Exercise prompt:
Look through the material below and give the number of lines where the string "ChannelHandlerContext" appears, without any other words.

▬▬▬

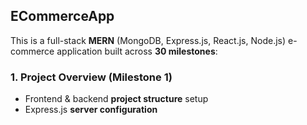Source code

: ## **ECommerceApp**

This is a full-stack **MERN** (MongoDB, Express.js, React.js, Node.js) e-commerce application built across **30 milestones**:

### **1. Project Overview (Milestone 1)**  
- Frontend & backend **project structure** setup
- Express.js **server configuration** 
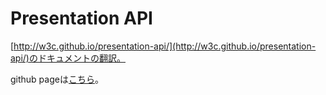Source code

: # Presentation API

[http://w3c.github.io/presentation-api/](http://w3c.github.io/presentation-api/)のドキュメントの翻訳。

github pageは[こちら](http://sakkuru.github.io/PresentationAPI/)。
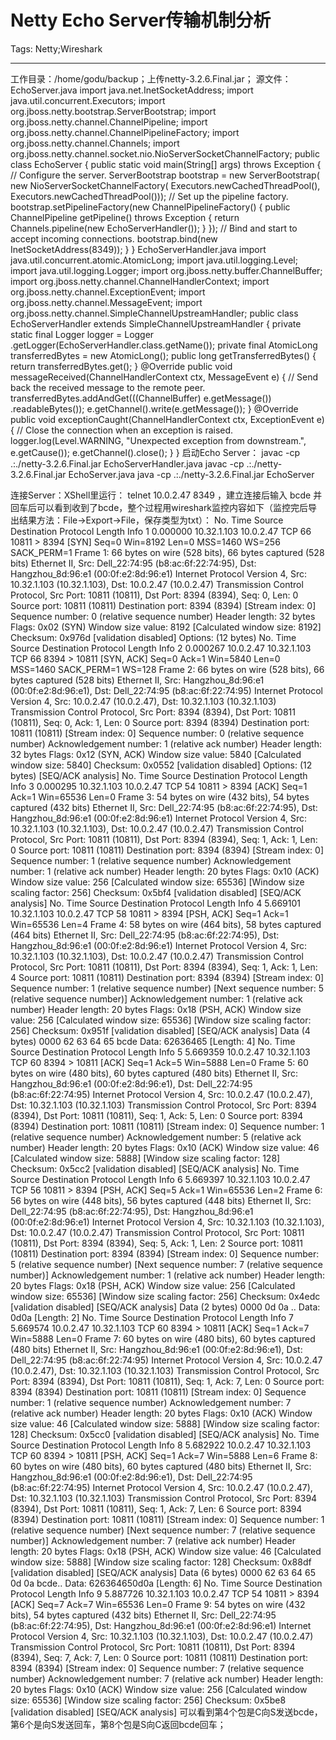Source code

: # Netty Echo Server传输机制分析
Tags: Netty;Wireshark

------

工作目录：/home/godu/backup；上传netty-3.2.6.Final.jar； 
源文件： 
EchoServer.java import java.net.InetSocketAddress; 
import java.util.concurrent.Executors; 
import org.jboss.netty.bootstrap.ServerBootstrap; 
import org.jboss.netty.channel.ChannelPipeline; 
import org.jboss.netty.channel.ChannelPipelineFactory; 
import org.jboss.netty.channel.Channels; 
import org.jboss.netty.channel.socket.nio.NioServerSocketChannelFactory; 
public class EchoServer { 
  public static void main(String[] args) throws Exception { 
   // Configure the server. 
   ServerBootstrap bootstrap = new ServerBootstrap( 
     new NioServerSocketChannelFactory( 
        Executors.newCachedThreadPool(), 
        Executors.newCachedThreadPool())); 
   // Set up the pipeline factory. 
   bootstrap.setPipelineFactory(new ChannelPipelineFactory() { 
    public ChannelPipeline getPipeline() throws Exception { 
     return Channels.pipeline(new EchoServerHandler()); 
    } 
   }); 
   // Bind and start to accept incoming connections. 
   bootstrap.bind(new InetSocketAddress(8349)); 
  } 
} 
EchoServerHandler.java import java.util.concurrent.atomic.AtomicLong; 
import java.util.logging.Level; 
import java.util.logging.Logger; 
import org.jboss.netty.buffer.ChannelBuffer; 
import org.jboss.netty.channel.ChannelHandlerContext; 
import org.jboss.netty.channel.ExceptionEvent; 
import org.jboss.netty.channel.MessageEvent; 
import org.jboss.netty.channel.SimpleChannelUpstreamHandler; 
public class EchoServerHandler extends SimpleChannelUpstreamHandler { 
  private static final Logger logger = Logger 
    .getLogger(EchoServerHandler.class.getName()); 
  private final AtomicLong transferredBytes = new AtomicLong(); 
  public long getTransferredBytes() { 
   return transferredBytes.get(); 
  } 
  @Override 
  public void messageReceived(ChannelHandlerContext ctx, MessageEvent e) { 
   // Send back the received message to the remote peer. 
   transferredBytes.addAndGet(((ChannelBuffer) e.getMessage()) 
     .readableBytes()); 
   e.getChannel().write(e.getMessage()); 
  } 
  @Override 
  public void exceptionCaught(ChannelHandlerContext ctx, ExceptionEvent e) { 
   // Close the connection when an exception is raised. 
   logger.log(Level.WARNING, "Unexpected exception from downstream.", 
     e.getCause()); 
   e.getChannel().close(); 
  } 
} 
启动Echo Server： 
javac -cp .:./netty-3.2.6.Final.jar EchoServerHandler.java 
javac -cp .:./netty-3.2.6.Final.jar EchoServer.java 
java -cp .:./netty-3.2.6.Final.jar EchoServer 

连接Server：XShell里运行： telnet 10.0.2.47 8349 ，建立连接后输入 bcde 并回车后可以看到收到了bcde，整个过程用wireshark监控内容如下（监控完后导出结果方法：File->Export->File，保存类型为txt）： No.  Time  Source    Destination   Protocol Length Info 
  1 0.000000 10.32.1.103   10.0.2.47    TCP  66  10811 > 8394 [SYN] Seq=0 Win=8192 Len=0 MSS=1460 WS=256 SACK_PERM=1 
Frame 1: 66 bytes on wire (528 bits), 66 bytes captured (528 bits) 
Ethernet II, Src: Dell_22:74:95 (b8:ac:6f:22:74:95), Dst: Hangzhou_8d:96:e1 (00:0f:e2:8d:96:e1) 
Internet Protocol Version 4, Src: 10.32.1.103 (10.32.1.103), Dst: 10.0.2.47 (10.0.2.47) 
Transmission Control Protocol, Src Port: 10811 (10811), Dst Port: 8394 (8394), Seq: 0, Len: 0 
 Source port: 10811 (10811) 
 Destination port: 8394 (8394) 
 [Stream index: 0] 
 Sequence number: 0 (relative sequence number) 
 Header length: 32 bytes 
 Flags: 0x02 (SYN) 
 Window size value: 8192 
 [Calculated window size: 8192] 
 Checksum: 0x976d [validation disabled] 
 Options: (12 bytes) 
No.  Time  Source    Destination   Protocol Length Info 
  2 0.000267 10.0.2.47    10.32.1.103   TCP  66  8394 > 10811 [SYN, ACK] Seq=0 Ack=1 Win=5840 Len=0 MSS=1460 SACK_PERM=1 WS=128 
Frame 2: 66 bytes on wire (528 bits), 66 bytes captured (528 bits) 
Ethernet II, Src: Hangzhou_8d:96:e1 (00:0f:e2:8d:96:e1), Dst: Dell_22:74:95 (b8:ac:6f:22:74:95) 
Internet Protocol Version 4, Src: 10.0.2.47 (10.0.2.47), Dst: 10.32.1.103 (10.32.1.103) 
Transmission Control Protocol, Src Port: 8394 (8394), Dst Port: 10811 (10811), Seq: 0, Ack: 1, Len: 0 
 Source port: 8394 (8394) 
 Destination port: 10811 (10811) 
 [Stream index: 0] 
 Sequence number: 0 (relative sequence number) 
 Acknowledgement number: 1 (relative ack number) 
 Header length: 32 bytes 
 Flags: 0x12 (SYN, ACK) 
 Window size value: 5840 
 [Calculated window size: 5840] 
 Checksum: 0x0552 [validation disabled] 
 Options: (12 bytes) 
 [SEQ/ACK analysis] 
No.  Time  Source    Destination   Protocol Length Info 
  3 0.000295 10.32.1.103   10.0.2.47    TCP  54  10811 > 8394 [ACK] Seq=1 Ack=1 Win=65536 Len=0 
Frame 3: 54 bytes on wire (432 bits), 54 bytes captured (432 bits) 
Ethernet II, Src: Dell_22:74:95 (b8:ac:6f:22:74:95), Dst: Hangzhou_8d:96:e1 (00:0f:e2:8d:96:e1) 
Internet Protocol Version 4, Src: 10.32.1.103 (10.32.1.103), Dst: 10.0.2.47 (10.0.2.47) 
Transmission Control Protocol, Src Port: 10811 (10811), Dst Port: 8394 (8394), Seq: 1, Ack: 1, Len: 0 
 Source port: 10811 (10811) 
 Destination port: 8394 (8394) 
 [Stream index: 0] 
 Sequence number: 1 (relative sequence number) 
 Acknowledgement number: 1 (relative ack number) 
 Header length: 20 bytes 
 Flags: 0x10 (ACK) 
 Window size value: 256 
 [Calculated window size: 65536] 
 [Window size scaling factor: 256] 
 Checksum: 0x5bf4 [validation disabled] 
 [SEQ/ACK analysis] 
No.  Time  Source    Destination   Protocol Length Info 
  4 5.669101 10.32.1.103   10.0.2.47    TCP  58  10811 > 8394 [PSH, ACK] Seq=1 Ack=1 Win=65536 Len=4 
Frame 4: 58 bytes on wire (464 bits), 58 bytes captured (464 bits) 
Ethernet II, Src: Dell_22:74:95 (b8:ac:6f:22:74:95), Dst: Hangzhou_8d:96:e1 (00:0f:e2:8d:96:e1) 
Internet Protocol Version 4, Src: 10.32.1.103 (10.32.1.103), Dst: 10.0.2.47 (10.0.2.47) 
Transmission Control Protocol, Src Port: 10811 (10811), Dst Port: 8394 (8394), Seq: 1, Ack: 1, Len: 4 
 Source port: 10811 (10811) 
 Destination port: 8394 (8394) 
 [Stream index: 0] 
 Sequence number: 1 (relative sequence number) 
 [Next sequence number: 5 (relative sequence number)] 
 Acknowledgement number: 1 (relative ack number) 
 Header length: 20 bytes 
 Flags: 0x18 (PSH, ACK) 
 Window size value: 256 
 [Calculated window size: 65536] 
 [Window size scaling factor: 256] 
 Checksum: 0x951f [validation disabled] 
 [SEQ/ACK analysis] 
Data (4 bytes) 
0000 62 63 64 65           bcde 
 Data: 62636465 
 [Length: 4] 
No.  Time  Source    Destination   Protocol Length Info 
  5 5.669359 10.0.2.47    10.32.1.103   TCP  60  8394 > 10811 [ACK] Seq=1 Ack=5 Win=5888 Len=0 
Frame 5: 60 bytes on wire (480 bits), 60 bytes captured (480 bits) 
Ethernet II, Src: Hangzhou_8d:96:e1 (00:0f:e2:8d:96:e1), Dst: Dell_22:74:95 (b8:ac:6f:22:74:95) 
Internet Protocol Version 4, Src: 10.0.2.47 (10.0.2.47), Dst: 10.32.1.103 (10.32.1.103) 
Transmission Control Protocol, Src Port: 8394 (8394), Dst Port: 10811 (10811), Seq: 1, Ack: 5, Len: 0 
 Source port: 8394 (8394) 
 Destination port: 10811 (10811) 
 [Stream index: 0] 
 Sequence number: 1 (relative sequence number) 
 Acknowledgement number: 5 (relative ack number) 
 Header length: 20 bytes 
 Flags: 0x10 (ACK) 
 Window size value: 46 
 [Calculated window size: 5888] 
 [Window size scaling factor: 128] 
 Checksum: 0x5cc2 [validation disabled] 
 [SEQ/ACK analysis] 
No.  Time  Source    Destination   Protocol Length Info 
  6 5.669397 10.32.1.103   10.0.2.47    TCP  56  10811 > 8394 [PSH, ACK] Seq=5 Ack=1 Win=65536 Len=2 
Frame 6: 56 bytes on wire (448 bits), 56 bytes captured (448 bits) 
Ethernet II, Src: Dell_22:74:95 (b8:ac:6f:22:74:95), Dst: Hangzhou_8d:96:e1 (00:0f:e2:8d:96:e1) 
Internet Protocol Version 4, Src: 10.32.1.103 (10.32.1.103), Dst: 10.0.2.47 (10.0.2.47) 
Transmission Control Protocol, Src Port: 10811 (10811), Dst Port: 8394 (8394), Seq: 5, Ack: 1, Len: 2 
 Source port: 10811 (10811) 
 Destination port: 8394 (8394) 
 [Stream index: 0] 
 Sequence number: 5 (relative sequence number) 
 [Next sequence number: 7 (relative sequence number)] 
 Acknowledgement number: 1 (relative ack number) 
 Header length: 20 bytes 
 Flags: 0x18 (PSH, ACK) 
 Window size value: 256 
 [Calculated window size: 65536] 
 [Window size scaling factor: 256] 
 Checksum: 0x4edc [validation disabled] 
 [SEQ/ACK analysis] 
Data (2 bytes) 
0000 0d 0a            .. 
 Data: 0d0a 
 [Length: 2] 
No.  Time  Source    Destination   Protocol Length Info 
  7 5.669574 10.0.2.47    10.32.1.103   TCP  60  8394 > 10811 [ACK] Seq=1 Ack=7 Win=5888 Len=0 
Frame 7: 60 bytes on wire (480 bits), 60 bytes captured (480 bits) 
Ethernet II, Src: Hangzhou_8d:96:e1 (00:0f:e2:8d:96:e1), Dst: Dell_22:74:95 (b8:ac:6f:22:74:95) 
Internet Protocol Version 4, Src: 10.0.2.47 (10.0.2.47), Dst: 10.32.1.103 (10.32.1.103) 
Transmission Control Protocol, Src Port: 8394 (8394), Dst Port: 10811 (10811), Seq: 1, Ack: 7, Len: 0 
 Source port: 8394 (8394) 
 Destination port: 10811 (10811) 
 [Stream index: 0] 
 Sequence number: 1 (relative sequence number) 
 Acknowledgement number: 7 (relative ack number) 
 Header length: 20 bytes 
 Flags: 0x10 (ACK) 
 Window size value: 46 
 [Calculated window size: 5888] 
 [Window size scaling factor: 128] 
 Checksum: 0x5cc0 [validation disabled] 
 [SEQ/ACK analysis] 
No.  Time  Source    Destination   Protocol Length Info 
  8 5.682922 10.0.2.47    10.32.1.103   TCP  60  8394 > 10811 [PSH, ACK] Seq=1 Ack=7 Win=5888 Len=6 
Frame 8: 60 bytes on wire (480 bits), 60 bytes captured (480 bits) 
Ethernet II, Src: Hangzhou_8d:96:e1 (00:0f:e2:8d:96:e1), Dst: Dell_22:74:95 (b8:ac:6f:22:74:95) 
Internet Protocol Version 4, Src: 10.0.2.47 (10.0.2.47), Dst: 10.32.1.103 (10.32.1.103) 
Transmission Control Protocol, Src Port: 8394 (8394), Dst Port: 10811 (10811), Seq: 1, Ack: 7, Len: 6 
 Source port: 8394 (8394) 
 Destination port: 10811 (10811) 
 [Stream index: 0] 
 Sequence number: 1 (relative sequence number) 
 [Next sequence number: 7 (relative sequence number)] 
 Acknowledgement number: 7 (relative ack number) 
 Header length: 20 bytes 
 Flags: 0x18 (PSH, ACK) 
 Window size value: 46 
 [Calculated window size: 5888] 
 [Window size scaling factor: 128] 
 Checksum: 0x88df [validation disabled] 
 [SEQ/ACK analysis] 
Data (6 bytes) 
0000 62 63 64 65 0d 0a         bcde.. 
 Data: 626364650d0a 
 [Length: 6] 
No.  Time  Source    Destination   Protocol Length Info 
  9 5.887726 10.32.1.103   10.0.2.47    TCP  54  10811 > 8394 [ACK] Seq=7 Ack=7 Win=65536 Len=0 
Frame 9: 54 bytes on wire (432 bits), 54 bytes captured (432 bits) 
Ethernet II, Src: Dell_22:74:95 (b8:ac:6f:22:74:95), Dst: Hangzhou_8d:96:e1 (00:0f:e2:8d:96:e1) 
Internet Protocol Version 4, Src: 10.32.1.103 (10.32.1.103), Dst: 10.0.2.47 (10.0.2.47) 
Transmission Control Protocol, Src Port: 10811 (10811), Dst Port: 8394 (8394), Seq: 7, Ack: 7, Len: 0 
 Source port: 10811 (10811) 
 Destination port: 8394 (8394) 
 [Stream index: 0] 
 Sequence number: 7 (relative sequence number) 
 Acknowledgement number: 7 (relative ack number) 
 Header length: 20 bytes 
 Flags: 0x10 (ACK) 
 Window size value: 256 
 [Calculated window size: 65536] 
 [Window size scaling factor: 256] 
 Checksum: 0x5be8 [validation disabled] 
 [SEQ/ACK analysis] 
可以看到第4个包是C向S发送bcde，第6个是向S发送回车，第8个包是S向C返回bcde回车；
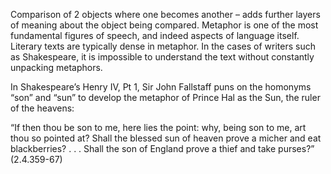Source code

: Comparison of 2 objects where one becomes another – adds further layers of meaning about the object being compared.
Metaphor is one of the most fundamental figures of speech, and indeed aspects of language itself. Literary texts are typically dense in metaphor. In the cases of writers such as Shakespeare, it is impossible to understand the text without constantly unpacking metaphors.

In Shakespeare’s Henry IV, Pt 1, Sir John Fallstaff puns on the homonyms “son” and “sun” to develop the metaphor of Prince Hal as the Sun, the ruler of the heavens:

“If then thou be son to me, here lies the point: why, being son to me, art thou so pointed at? Shall the blessed sun of heaven prove a micher and eat blackberries? . . . Shall the son of England prove a thief and take purses?” (2.4.359-67)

▬▬▬

Solution for this task:
3